▶ **DATA SHOWN**
=-=-=

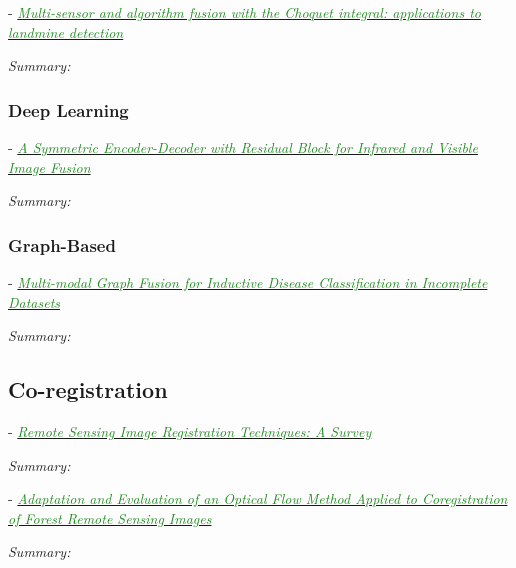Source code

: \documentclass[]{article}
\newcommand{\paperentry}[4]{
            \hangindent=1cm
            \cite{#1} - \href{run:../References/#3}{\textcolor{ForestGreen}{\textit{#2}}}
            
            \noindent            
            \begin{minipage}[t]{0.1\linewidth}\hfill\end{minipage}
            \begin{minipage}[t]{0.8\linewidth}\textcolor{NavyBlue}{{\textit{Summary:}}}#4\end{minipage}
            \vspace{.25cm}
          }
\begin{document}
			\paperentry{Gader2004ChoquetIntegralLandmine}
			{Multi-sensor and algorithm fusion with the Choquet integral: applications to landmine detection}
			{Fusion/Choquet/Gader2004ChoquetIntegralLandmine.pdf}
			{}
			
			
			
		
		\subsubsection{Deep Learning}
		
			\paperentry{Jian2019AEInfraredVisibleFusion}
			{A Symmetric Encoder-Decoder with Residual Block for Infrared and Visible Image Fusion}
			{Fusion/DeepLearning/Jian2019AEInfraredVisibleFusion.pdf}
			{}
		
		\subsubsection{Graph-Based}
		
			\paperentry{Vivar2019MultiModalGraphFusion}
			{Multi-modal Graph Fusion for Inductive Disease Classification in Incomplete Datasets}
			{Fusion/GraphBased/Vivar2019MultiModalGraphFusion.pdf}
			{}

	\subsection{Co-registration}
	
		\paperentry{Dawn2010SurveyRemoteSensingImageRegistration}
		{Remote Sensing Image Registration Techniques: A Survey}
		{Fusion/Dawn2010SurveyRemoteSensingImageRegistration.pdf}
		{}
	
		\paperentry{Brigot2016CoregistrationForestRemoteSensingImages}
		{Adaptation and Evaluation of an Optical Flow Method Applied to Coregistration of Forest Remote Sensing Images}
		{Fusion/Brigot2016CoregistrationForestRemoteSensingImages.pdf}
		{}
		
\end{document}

=-=-=

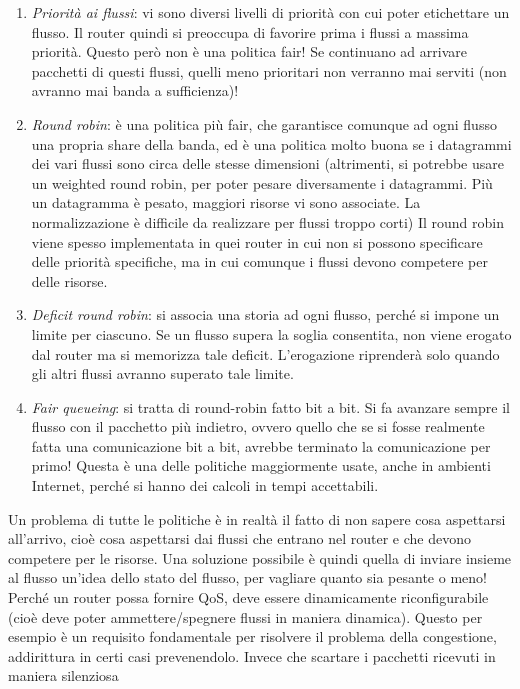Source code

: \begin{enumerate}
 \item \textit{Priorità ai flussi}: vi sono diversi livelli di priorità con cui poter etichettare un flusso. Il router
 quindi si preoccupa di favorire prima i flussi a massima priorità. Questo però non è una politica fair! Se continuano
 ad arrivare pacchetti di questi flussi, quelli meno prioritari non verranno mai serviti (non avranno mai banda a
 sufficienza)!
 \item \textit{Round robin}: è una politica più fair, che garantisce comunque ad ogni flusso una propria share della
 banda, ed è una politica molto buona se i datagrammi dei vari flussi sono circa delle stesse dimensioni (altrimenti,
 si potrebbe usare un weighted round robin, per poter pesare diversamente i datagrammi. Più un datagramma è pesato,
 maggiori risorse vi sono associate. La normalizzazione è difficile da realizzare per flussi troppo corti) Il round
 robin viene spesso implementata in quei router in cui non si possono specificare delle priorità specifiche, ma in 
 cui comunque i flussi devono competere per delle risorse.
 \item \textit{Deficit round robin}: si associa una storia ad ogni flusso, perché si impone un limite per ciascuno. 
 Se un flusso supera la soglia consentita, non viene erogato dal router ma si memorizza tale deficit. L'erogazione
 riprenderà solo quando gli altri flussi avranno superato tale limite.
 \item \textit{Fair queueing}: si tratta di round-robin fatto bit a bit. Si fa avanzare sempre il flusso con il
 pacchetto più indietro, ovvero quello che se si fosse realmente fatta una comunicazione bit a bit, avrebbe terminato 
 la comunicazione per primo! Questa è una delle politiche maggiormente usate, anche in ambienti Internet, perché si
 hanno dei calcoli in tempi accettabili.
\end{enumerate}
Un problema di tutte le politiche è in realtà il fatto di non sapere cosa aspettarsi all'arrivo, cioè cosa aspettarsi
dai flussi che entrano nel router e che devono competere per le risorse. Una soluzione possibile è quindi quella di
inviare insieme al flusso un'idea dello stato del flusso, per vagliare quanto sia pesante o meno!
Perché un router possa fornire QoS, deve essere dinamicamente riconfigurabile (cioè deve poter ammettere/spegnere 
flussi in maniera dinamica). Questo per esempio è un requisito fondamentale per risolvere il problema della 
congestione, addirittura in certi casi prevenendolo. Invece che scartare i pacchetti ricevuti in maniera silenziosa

=-=-=

▶ **DIRECTIONS FOR THIS TASK**
Given the records above, reproduce precisely and only the lines between the line holding "flusso con il" and the line holding "dai flussi che", inclusive.

▶ **REPLY TO THE TASK**
 \item \textit{Fair queueing}: si tratta di round-robin fatto bit a bit. Si fa avanzare sempre il flusso con il
 pacchetto più indietro, ovvero quello che se si fosse realmente fatta una comunicazione bit a bit, avrebbe terminato 
 la comunicazione per primo! Questa è una delle politiche maggiormente usate, anche in ambienti Internet, perché si
 hanno dei calcoli in tempi accettabili.
\end{enumerate}
Un problema di tutte le politiche è in realtà il fatto di non sapere cosa aspettarsi all'arrivo, cioè cosa aspettarsi
dai flussi che entrano nel router e che devono competere per le risorse. Una soluzione possibile è quindi quella di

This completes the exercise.